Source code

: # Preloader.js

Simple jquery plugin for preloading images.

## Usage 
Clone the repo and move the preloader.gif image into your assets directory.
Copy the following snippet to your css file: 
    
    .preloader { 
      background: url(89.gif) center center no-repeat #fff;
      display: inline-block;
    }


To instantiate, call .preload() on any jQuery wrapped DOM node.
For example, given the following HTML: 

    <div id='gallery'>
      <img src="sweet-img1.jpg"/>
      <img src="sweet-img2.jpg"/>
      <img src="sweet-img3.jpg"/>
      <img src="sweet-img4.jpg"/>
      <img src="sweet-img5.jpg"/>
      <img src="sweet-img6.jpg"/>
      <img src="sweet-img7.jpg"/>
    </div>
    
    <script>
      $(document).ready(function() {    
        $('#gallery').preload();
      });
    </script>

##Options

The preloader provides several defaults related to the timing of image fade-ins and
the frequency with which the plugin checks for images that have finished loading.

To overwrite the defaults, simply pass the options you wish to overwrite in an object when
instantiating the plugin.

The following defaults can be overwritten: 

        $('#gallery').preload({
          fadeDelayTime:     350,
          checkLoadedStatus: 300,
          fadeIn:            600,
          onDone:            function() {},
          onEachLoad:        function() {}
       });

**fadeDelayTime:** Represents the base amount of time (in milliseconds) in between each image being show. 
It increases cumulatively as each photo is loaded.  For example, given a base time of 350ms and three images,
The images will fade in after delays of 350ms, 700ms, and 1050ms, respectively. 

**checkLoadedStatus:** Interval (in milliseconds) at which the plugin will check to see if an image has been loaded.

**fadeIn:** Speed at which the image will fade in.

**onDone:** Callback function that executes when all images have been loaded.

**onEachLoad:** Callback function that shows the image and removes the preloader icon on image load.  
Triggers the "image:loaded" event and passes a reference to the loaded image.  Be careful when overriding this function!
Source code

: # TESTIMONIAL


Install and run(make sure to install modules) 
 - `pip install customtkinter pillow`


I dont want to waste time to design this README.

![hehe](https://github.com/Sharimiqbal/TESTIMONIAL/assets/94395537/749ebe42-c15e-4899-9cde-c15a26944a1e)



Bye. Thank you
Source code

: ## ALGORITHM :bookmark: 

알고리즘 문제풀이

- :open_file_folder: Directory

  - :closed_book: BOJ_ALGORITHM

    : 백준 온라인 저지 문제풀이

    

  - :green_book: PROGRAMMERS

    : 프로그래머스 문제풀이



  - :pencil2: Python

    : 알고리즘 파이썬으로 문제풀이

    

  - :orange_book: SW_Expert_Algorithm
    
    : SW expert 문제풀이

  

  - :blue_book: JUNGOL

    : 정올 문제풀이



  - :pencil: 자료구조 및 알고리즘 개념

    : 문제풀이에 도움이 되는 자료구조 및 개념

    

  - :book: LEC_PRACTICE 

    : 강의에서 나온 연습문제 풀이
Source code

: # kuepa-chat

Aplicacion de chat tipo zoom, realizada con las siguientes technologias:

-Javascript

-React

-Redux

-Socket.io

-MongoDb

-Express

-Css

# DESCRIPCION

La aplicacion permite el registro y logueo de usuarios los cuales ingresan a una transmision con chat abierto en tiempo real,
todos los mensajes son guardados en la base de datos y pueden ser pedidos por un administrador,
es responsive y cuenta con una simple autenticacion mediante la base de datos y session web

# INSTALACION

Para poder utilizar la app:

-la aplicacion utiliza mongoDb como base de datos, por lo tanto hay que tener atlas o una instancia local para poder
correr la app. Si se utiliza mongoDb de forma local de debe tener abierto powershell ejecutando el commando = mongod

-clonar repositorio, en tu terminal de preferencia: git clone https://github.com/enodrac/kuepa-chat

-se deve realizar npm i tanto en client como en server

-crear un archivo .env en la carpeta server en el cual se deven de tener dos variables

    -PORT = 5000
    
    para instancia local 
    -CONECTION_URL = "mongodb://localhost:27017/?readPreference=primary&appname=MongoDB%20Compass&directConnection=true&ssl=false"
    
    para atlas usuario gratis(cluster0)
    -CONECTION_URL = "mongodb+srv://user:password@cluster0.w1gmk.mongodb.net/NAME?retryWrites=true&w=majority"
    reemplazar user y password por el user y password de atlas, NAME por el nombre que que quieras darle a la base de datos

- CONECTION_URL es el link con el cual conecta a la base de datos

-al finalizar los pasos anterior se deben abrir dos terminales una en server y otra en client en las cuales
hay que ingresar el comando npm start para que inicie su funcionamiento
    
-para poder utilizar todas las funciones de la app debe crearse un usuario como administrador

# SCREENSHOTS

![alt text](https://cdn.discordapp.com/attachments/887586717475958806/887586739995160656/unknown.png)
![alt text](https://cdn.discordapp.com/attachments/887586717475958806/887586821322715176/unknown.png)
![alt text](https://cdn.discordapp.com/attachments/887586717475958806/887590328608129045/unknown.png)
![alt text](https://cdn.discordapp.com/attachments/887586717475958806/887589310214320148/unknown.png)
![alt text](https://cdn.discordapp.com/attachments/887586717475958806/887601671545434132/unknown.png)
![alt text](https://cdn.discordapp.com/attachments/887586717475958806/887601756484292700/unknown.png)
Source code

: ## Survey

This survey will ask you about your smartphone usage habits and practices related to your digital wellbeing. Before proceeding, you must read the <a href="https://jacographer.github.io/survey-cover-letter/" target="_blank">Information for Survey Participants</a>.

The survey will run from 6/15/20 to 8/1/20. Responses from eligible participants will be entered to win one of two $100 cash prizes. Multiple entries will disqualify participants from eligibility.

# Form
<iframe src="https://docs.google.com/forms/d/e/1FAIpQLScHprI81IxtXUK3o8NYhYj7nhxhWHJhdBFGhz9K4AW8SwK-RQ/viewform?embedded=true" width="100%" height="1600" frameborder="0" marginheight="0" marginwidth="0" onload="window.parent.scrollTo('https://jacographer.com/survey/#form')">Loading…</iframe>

++++

• Task to complete:
Reproduce all of the entries above verbatim.

• Solved problem:
Source code

: # Preloader.js

Simple jquery plugin for preloading images.

## Usage 
Clone the repo and move the preloader.gif image into your assets directory.
Copy the following snippet to your css file: 
    
    .preloader { 
      background: url(89.gif) center center no-repeat #fff;
      display: inline-block;
    }


To instantiate, call .preload() on any jQuery wrapped DOM node.
For example, given the following HTML: 

    <div id='gallery'>
      <img src="sweet-img1.jpg"/>
      <img src="sweet-img2.jpg"/>
      <img src="sweet-img3.jpg"/>
      <img src="sweet-img4.jpg"/>
      <img src="sweet-img5.jpg"/>
      <img src="sweet-img6.jpg"/>
      <img src="sweet-img7.jpg"/>
    </div>
    
    <script>
      $(document).ready(function() {    
        $('#gallery').preload();
      });
    </script>

##Options

The preloader provides several defaults related to the timing of image fade-ins and
the frequency with which the plugin checks for images that have finished loading.

To overwrite the defaults, simply pass the options you wish to overwrite in an object when
instantiating the plugin.

The following defaults can be overwritten: 

        $('#gallery').preload({
          fadeDelayTime:     350,
          checkLoadedStatus: 300,
          fadeIn:            600,
          onDone:            function() {},
          onEachLoad:        function() {}
       });

**fadeDelayTime:** Represents the base amount of time (in milliseconds) in between each image being show. 
It increases cumulatively as each photo is loaded.  For example, given a base time of 350ms and three images,
The images will fade in after delays of 350ms, 700ms, and 1050ms, respectively. 

**checkLoadedStatus:** Interval (in milliseconds) at which the plugin will check to see if an image has been loaded.

**fadeIn:** Speed at which the image will fade in.

**onDone:** Callback function that executes when all images have been loaded.

**onEachLoad:** Callback function that shows the image and removes the preloader icon on image load.  
Triggers the "image:loaded" event and passes a reference to the loaded image.  Be careful when overriding this function!
Source code

: # TESTIMONIAL


Install and run(make sure to install modules) 
 - `pip install customtkinter pillow`


I dont want to waste time to design this README.

![hehe](https://github.com/Sharimiqbal/TESTIMONIAL/assets/94395537/749ebe42-c15e-4899-9cde-c15a26944a1e)



Bye. Thank you
Source code

: ## ALGORITHM :bookmark: 

알고리즘 문제풀이

- :open_file_folder: Directory

  - :closed_book: BOJ_ALGORITHM

    : 백준 온라인 저지 문제풀이

    

  - :green_book: PROGRAMMERS

    : 프로그래머스 문제풀이



  - :pencil2: Python

    : 알고리즘 파이썬으로 문제풀이

    

  - :orange_book: SW_Expert_Algorithm
    
    : SW expert 문제풀이

  

  - :blue_book: JUNGOL

    : 정올 문제풀이



  - :pencil: 자료구조 및 알고리즘 개념

    : 문제풀이에 도움이 되는 자료구조 및 개념

    

  - :book: LEC_PRACTICE 

    : 강의에서 나온 연습문제 풀이
Source code

: # kuepa-chat

Aplicacion de chat tipo zoom, realizada con las siguientes technologias:

-Javascript

-React

-Redux

-Socket.io

-MongoDb

-Express

-Css

# DESCRIPCION

La aplicacion permite el registro y logueo de usuarios los cuales ingresan a una transmision con chat abierto en tiempo real,
todos los mensajes son guardados en la base de datos y pueden ser pedidos por un administrador,
es responsive y cuenta con una simple autenticacion mediante la base de datos y session web

# INSTALACION

Para poder utilizar la app:

-la aplicacion utiliza mongoDb como base de datos, por lo tanto hay que tener atlas o una instancia local para poder
correr la app. Si se utiliza mongoDb de forma local de debe tener abierto powershell ejecutando el commando = mongod

-clonar repositorio, en tu terminal de preferencia: git clone https://github.com/enodrac/kuepa-chat

-se deve realizar npm i tanto en client como en server

-crear un archivo .env en la carpeta server en el cual se deven de tener dos variables

    -PORT = 5000
    
    para instancia local 
    -CONECTION_URL = "mongodb://localhost:27017/?readPreference=primary&appname=MongoDB%20Compass&directConnection=true&ssl=false"
    
    para atlas usuario gratis(cluster0)
    -CONECTION_URL = "mongodb+srv://user:password@cluster0.w1gmk.mongodb.net/NAME?retryWrites=true&w=majority"
    reemplazar user y password por el user y password de atlas, NAME por el nombre que que quieras darle a la base de datos

- CONECTION_URL es el link con el cual conecta a la base de datos

-al finalizar los pasos anterior se deben abrir dos terminales una en server y otra en client en las cuales
hay que ingresar el comando npm start para que inicie su funcionamiento
    
-para poder utilizar todas las funciones de la app debe crearse un usuario como administrador

# SCREENSHOTS

![alt text](https://cdn.discordapp.com/attachments/887586717475958806/887586739995160656/unknown.png)
![alt text](https://cdn.discordapp.com/attachments/887586717475958806/887586821322715176/unknown.png)
![alt text](https://cdn.discordapp.com/attachments/887586717475958806/887590328608129045/unknown.png)
![alt text](https://cdn.discordapp.com/attachments/887586717475958806/887589310214320148/unknown.png)
![alt text](https://cdn.discordapp.com/attachments/887586717475958806/887601671545434132/unknown.png)
![alt text](https://cdn.discordapp.com/attachments/887586717475958806/887601756484292700/unknown.png)
Source code

: ## Survey

This survey will ask you about your smartphone usage habits and practices related to your digital wellbeing. Before proceeding, you must read the <a href="https://jacographer.github.io/survey-cover-letter/" target="_blank">Information for Survey Participants</a>.

The survey will run from 6/15/20 to 8/1/20. Responses from eligible participants will be entered to win one of two $100 cash prizes. Multiple entries will disqualify participants from eligibility.

# Form
<iframe src="https://docs.google.com/forms/d/e/1FAIpQLScHprI81IxtXUK3o8NYhYj7nhxhWHJhdBFGhz9K4AW8SwK-RQ/viewform?embedded=true" width="100%" height="1600" frameborder="0" marginheight="0" marginwidth="0" onload="window.parent.scrollTo('https://jacographer.com/survey/#form')">Loading…</iframe>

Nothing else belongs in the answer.